Late into Shoplifters the mother Nobuyo (Sakura Ando), interrogated by the police, faces the camera, rubbing the right side of her face in an effort to contain her emotions. The camera will not relent. What occurs is a moment of expiation as intense as anything in an Ingmar Bergman film, disrupting the subtle accretion of details in which Shoplifters has trafficked. It doesn’t throw the audience out of the film so much as force them to think about what has been at stake in the last hour and forty-five minutes.

Since his startling debut Maborosi (1995), Hirokazu Kore-eda has made a series of films about the tensions within families that are necessary for the self-definition of the younger members. Yet an amazing thing has happened. The formalism of his earliest films has dissolved; in its place is a looseness commensurate with the warmth show onscreen but always shaped by his editor’s eye. His newfound prolificacy plays a part too: this Palme d’Or winner is Kore-eda’s fourth full-length film since 2015’s marvelous Our Little Sister. Study those titles — a pace that would’ve impressed Rainer Werner Fassbinder. He could have called this one Our Little Sister or Like Father, Like Son.

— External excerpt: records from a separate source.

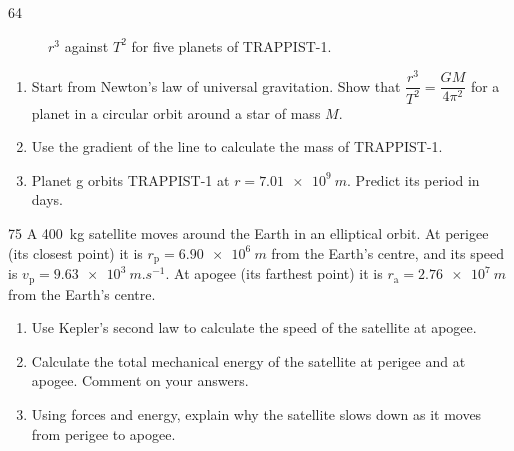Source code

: \begin{practiceq}{6}{4}
\begin{figure}
  \caption*{$r^3$ against $T^2$ for five planets of TRAPPIST-1.}
\end{figure}
\begin{enumerate}[label=(\alph*)]
  \item Start from Newton's law of universal gravitation. Show that
        $\dfrac{r^3}{T^2} = \dfrac{GM}{4\pi^2}$ for a planet in a circular orbit around a star
        of mass $M$. 
  \item Use the gradient of the line to calculate the mass of TRAPPIST-1.
  \item Planet g orbits TRAPPIST-1 at $r = \qty{7.01e9}{m}$. Predict its period in days.
\end{enumerate}
\end{practiceq}

\begin{practiceq}{7}{5}\label{pq:ellipse}
A \qty{400}{kg} satellite moves around the Earth in an elliptical orbit. At perigee (its
closest point) it is $r_\mathrm{p} = \qty{6.90e6}{m}$ from the Earth's centre, and its speed is
$v_\mathrm{p} = \qty{9.63e3}{m.s^{-1}}$. At apogee (its farthest point) it is
$r_\mathrm{a} = \qty{2.76e7}{m}$ from the Earth's centre.
\begin{enumerate}[label=(\alph*)]
  \item Use Kepler's second law to calculate the speed of the satellite at apogee.
  \item Calculate the total mechanical energy of the satellite at perigee and at apogee.
        Comment on your answers. 
  \item Using forces and energy, explain why the satellite slows down as it moves from
        perigee to apogee. 
\end{enumerate}
\end{practiceq}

But if Shoplifters has a precedent in Kore-eda’s work, it’s 2004’s Nobody Knows, about four kids suddenly forced to live on their own. How relatives realize they like each other after years of merely loving each other is one of his themes. For Osamu (Lily Franky), the family that steals together stays together. In a title sequence set in a grocery store edited with casual mastery by Kore-eda himself, Osamu and a boy, Shota (Jyo Kairi), stick what look like containers of ramen into their pockets after a series of telegraphed gestures. On their way home a girl observes them. They share a croquette and take her with them. Besides Nobuyo, Aki (Matsuoka Mayu) and the family matriarch (Kiki Kilin) need feeding. Now the girl, Juri, joins them. Motivated by a sense of obligation, not need — it’s obvious from their first exchange that Osamu delights in the girl and doesn’t see feeding her as an new burden — they take the mostly mute Juri to own home after dinner and almost succeed until Nobuyo and Osamu watch a couple fight. And with that Juri becomes part of the family.

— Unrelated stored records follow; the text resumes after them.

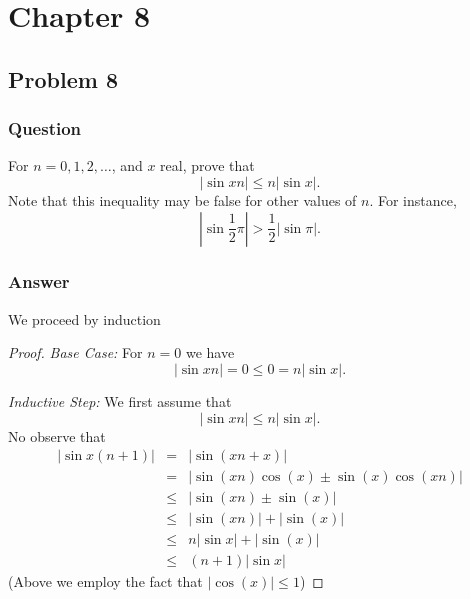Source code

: \documentclass[12pt]{article}
\begin{document}
\section{Chapter 8}
\subsection{Problem 8}
\subsubsection{Question}
For $n=0,1,2,\dots$, and $x$ real, prove that
\[ \left| \sin{x n} \right| \leq n \left| \sin{x} \right|. \]
Note that this inequality may be false for other values of $n$. For instance, 
\[\left| \sin{\frac{1}{2} \pi} \right| > \frac{1}{2} \left| \sin{\pi} \right| . \]
\subsubsection{Answer}
We proceed by induction
\begin{proof}
\emph{Base Case:} For $n=0$ we have 
\[ \left| \sin{x n} \right|= 0  \leq 0 = n \left| \sin{x} \right|. \]



\emph{Inductive Step: } We first assume that 
\[ \left| \sin{x n} \right| \leq n \left| \sin{x} \right|. \]
No observe that
\begin{eqnarray*} \left| \sin{x (n+1)} \right| &=& \left| \sin{(x n+x)} \right| \\
&=& \left| \sin{(x n) \cos{(x)}  \pm \sin{(x)} \cos{(x n)}   } \right| \\
&\leq& \left| \sin{(x n) \pm \sin{(x)}    } \right| \\
&\leq& \left| \sin{(x n)} \right| + \left| \sin{(x)}    \right| \\
&\leq&  n \left| \sin{x} \right|+ \left| \sin{(x)}    \right| \\
&\leq& ( n +1) \left| \sin{x} \right|
\end{eqnarray*}
(Above we employ the fact that $|\cos(x)|\leq 1$)
\end{proof}
\end{document}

Before this scene, though, Kore-eda has already signaled her new place by shooting Juri observing Shota and Osamu comparing their booty. No close-ups or medium shots, just a sense of movement absorbed a young mind almost out of the frame but already implicated in the events. Kore-eda works in these subtle ways. The movie unwinds like a ball of string. So ingrained is the work ethic in Japan that the family takes its intermittent jobs as seriously as anyone else. Nobuyo works a shift at a laundry, taking things customers leave in their pockets (in an almost throwaway moment the concept of work-share is introduced, whereby employees share the labor and split their schedules). Grandma does odd jobs. Aki, a young college-age woman, is the most poignant case: a sex show employee who takes her role playing too seriously. I haven’t forgotten a scene where she notices a client’s cutter marks is one of the more plangent expressions of need in recent film.

But Juri does have parents, and Shoplifters‘ triumph is to emphasize the protean ties of family; we are who we say we are, despite bloodlines.  After all, Osamu has told Juri, “If they say they love you but hit you, that’s a lie.” The last half hour calls to mind The Rules of the Game in its inevitability, precisely calibrated climaxes, and absence of melodramatic cheapness. Kore-eda’s editing accentuates the urgency; in this regard Shoplifters makes Alfonso Cuarón’s Roma, mentioned only because its maker took credit for every essential, look particularly pompous, like a child in a formal ball gown. Yet as the noose tightens Shoplifters becomes ever more spontaneous, a rarity. A beautifully improvised sex scene between Nobuyo and Osamu during dinner, al fresco (“You’ve got leeks on your back!”), for example.

Kore-eda’s last film The Third Murder marked a rarity: an experiment, not altogether successful, in a genre pictureShoplifters returns him to what he knows, informed by what he learned about pacing from the attempt at a whodunit. Audiences who admired 2009’s Still Walking will be unprepared by the small miracle after miracle he gets away with. It’s a great film.